*** DATA SECTION Section Begins ***

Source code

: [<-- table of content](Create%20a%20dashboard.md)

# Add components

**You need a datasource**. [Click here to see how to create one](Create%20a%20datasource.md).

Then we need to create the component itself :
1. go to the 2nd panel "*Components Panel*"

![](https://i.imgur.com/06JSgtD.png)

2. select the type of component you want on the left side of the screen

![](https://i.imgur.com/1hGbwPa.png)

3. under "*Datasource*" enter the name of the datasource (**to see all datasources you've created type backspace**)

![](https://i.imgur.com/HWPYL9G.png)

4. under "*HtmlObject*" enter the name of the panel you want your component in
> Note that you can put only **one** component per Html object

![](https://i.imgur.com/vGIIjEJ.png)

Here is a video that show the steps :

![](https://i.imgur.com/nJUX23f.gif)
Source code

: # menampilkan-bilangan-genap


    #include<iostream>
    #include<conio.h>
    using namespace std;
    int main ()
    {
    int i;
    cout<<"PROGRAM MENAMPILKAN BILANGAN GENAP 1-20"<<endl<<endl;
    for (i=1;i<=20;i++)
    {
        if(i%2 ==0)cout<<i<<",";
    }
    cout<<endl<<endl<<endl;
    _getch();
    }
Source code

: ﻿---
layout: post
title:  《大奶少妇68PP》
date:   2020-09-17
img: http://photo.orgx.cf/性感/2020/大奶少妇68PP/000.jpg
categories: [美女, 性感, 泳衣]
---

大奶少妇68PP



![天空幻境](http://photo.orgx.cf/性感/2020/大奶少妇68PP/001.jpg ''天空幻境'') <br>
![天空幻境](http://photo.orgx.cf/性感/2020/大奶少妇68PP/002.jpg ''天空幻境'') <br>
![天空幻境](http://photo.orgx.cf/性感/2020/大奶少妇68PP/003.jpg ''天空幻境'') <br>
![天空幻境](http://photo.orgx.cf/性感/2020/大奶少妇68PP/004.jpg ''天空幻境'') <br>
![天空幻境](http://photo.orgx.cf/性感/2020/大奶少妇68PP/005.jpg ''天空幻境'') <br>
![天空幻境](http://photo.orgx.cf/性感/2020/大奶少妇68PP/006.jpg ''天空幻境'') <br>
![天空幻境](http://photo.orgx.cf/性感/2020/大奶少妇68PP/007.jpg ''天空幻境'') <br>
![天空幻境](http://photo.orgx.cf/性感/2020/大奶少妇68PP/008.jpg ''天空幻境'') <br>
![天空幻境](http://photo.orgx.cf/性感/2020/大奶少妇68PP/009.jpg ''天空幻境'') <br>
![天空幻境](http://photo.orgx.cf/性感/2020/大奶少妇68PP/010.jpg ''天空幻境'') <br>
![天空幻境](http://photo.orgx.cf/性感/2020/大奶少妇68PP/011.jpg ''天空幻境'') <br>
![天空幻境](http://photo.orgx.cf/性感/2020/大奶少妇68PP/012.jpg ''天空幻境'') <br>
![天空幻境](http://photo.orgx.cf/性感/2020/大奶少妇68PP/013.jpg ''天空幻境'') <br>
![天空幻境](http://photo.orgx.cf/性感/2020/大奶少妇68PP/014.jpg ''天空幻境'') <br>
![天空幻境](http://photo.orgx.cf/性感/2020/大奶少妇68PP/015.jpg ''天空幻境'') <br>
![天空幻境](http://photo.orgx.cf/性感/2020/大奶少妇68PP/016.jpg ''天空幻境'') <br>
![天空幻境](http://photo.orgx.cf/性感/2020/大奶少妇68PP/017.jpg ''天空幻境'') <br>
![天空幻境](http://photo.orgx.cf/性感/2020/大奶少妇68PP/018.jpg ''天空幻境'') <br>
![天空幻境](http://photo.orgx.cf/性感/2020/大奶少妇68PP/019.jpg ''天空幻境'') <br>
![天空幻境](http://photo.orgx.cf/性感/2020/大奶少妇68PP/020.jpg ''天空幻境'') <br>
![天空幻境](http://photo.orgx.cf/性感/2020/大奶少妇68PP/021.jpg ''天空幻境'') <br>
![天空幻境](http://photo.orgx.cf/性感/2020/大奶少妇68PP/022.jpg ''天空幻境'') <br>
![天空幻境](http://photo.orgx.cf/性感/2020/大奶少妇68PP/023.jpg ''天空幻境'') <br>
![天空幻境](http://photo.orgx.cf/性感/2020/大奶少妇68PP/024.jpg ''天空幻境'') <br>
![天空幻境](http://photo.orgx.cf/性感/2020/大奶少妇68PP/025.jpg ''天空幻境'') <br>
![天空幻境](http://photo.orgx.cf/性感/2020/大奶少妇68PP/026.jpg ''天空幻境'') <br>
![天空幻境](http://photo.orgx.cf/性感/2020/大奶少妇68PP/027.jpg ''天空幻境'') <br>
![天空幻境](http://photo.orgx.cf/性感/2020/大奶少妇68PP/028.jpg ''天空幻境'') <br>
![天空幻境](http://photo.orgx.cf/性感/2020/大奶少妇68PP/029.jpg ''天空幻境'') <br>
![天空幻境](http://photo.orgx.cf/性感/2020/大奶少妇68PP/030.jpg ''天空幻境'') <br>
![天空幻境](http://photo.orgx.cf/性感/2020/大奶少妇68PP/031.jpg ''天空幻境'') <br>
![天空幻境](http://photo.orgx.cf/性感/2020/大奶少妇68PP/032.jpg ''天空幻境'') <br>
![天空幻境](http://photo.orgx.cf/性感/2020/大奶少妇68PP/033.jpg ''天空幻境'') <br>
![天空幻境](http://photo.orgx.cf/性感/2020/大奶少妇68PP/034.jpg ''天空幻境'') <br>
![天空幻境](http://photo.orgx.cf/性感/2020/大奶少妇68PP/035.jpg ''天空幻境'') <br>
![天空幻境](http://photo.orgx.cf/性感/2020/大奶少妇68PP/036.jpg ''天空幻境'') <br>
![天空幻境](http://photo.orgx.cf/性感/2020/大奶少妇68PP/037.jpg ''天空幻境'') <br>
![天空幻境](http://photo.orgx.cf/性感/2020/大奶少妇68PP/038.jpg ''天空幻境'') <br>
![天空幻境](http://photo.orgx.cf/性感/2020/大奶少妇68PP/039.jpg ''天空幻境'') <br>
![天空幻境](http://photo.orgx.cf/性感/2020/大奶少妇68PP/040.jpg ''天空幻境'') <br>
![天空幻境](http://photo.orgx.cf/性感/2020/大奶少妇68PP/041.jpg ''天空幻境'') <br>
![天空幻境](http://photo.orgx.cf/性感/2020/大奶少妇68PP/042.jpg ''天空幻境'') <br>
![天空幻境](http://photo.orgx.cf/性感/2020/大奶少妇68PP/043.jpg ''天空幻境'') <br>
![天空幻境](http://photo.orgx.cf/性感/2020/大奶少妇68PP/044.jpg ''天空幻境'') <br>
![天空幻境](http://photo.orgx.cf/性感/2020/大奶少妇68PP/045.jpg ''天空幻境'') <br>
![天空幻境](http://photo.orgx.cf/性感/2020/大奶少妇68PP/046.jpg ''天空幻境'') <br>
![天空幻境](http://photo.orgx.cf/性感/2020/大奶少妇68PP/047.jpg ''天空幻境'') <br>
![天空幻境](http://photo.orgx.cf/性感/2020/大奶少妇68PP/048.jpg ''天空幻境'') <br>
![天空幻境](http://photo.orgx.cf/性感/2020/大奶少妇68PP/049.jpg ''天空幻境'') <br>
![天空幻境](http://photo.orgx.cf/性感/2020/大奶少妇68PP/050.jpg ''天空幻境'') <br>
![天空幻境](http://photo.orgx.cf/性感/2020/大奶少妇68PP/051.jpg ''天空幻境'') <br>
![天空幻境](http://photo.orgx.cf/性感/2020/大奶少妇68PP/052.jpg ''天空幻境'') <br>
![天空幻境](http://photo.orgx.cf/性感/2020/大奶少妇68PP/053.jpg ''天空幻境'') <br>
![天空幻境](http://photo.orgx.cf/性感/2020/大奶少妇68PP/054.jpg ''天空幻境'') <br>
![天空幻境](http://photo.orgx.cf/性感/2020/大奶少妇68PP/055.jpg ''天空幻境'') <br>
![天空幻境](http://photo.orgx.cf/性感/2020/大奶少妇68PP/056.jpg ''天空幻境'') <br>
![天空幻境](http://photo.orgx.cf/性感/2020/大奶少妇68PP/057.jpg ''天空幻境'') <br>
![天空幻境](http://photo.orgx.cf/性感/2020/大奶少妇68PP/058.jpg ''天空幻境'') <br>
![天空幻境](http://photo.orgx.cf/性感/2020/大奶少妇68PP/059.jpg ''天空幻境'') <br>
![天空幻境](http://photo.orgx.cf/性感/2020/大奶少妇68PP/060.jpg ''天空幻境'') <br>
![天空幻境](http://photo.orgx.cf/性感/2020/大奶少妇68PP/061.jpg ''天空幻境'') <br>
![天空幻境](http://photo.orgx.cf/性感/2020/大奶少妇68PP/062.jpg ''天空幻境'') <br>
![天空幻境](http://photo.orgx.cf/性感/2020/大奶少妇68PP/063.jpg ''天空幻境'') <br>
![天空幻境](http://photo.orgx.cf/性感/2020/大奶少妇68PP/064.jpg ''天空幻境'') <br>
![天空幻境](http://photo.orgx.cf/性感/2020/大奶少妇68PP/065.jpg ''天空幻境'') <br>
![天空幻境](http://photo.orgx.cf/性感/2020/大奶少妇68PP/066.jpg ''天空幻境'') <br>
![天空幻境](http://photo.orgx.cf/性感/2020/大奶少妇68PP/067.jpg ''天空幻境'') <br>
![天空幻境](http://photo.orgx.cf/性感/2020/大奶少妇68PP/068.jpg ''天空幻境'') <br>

*** DATA SECTION Section Ends ***

Among the lines above, find those that contain the word "need" and copy them.

EXPECTED OUTPUT:
**You need a datasource**. [Click here to see how to create one](Create%20a%20datasource.md).
Then we need to create the component itself :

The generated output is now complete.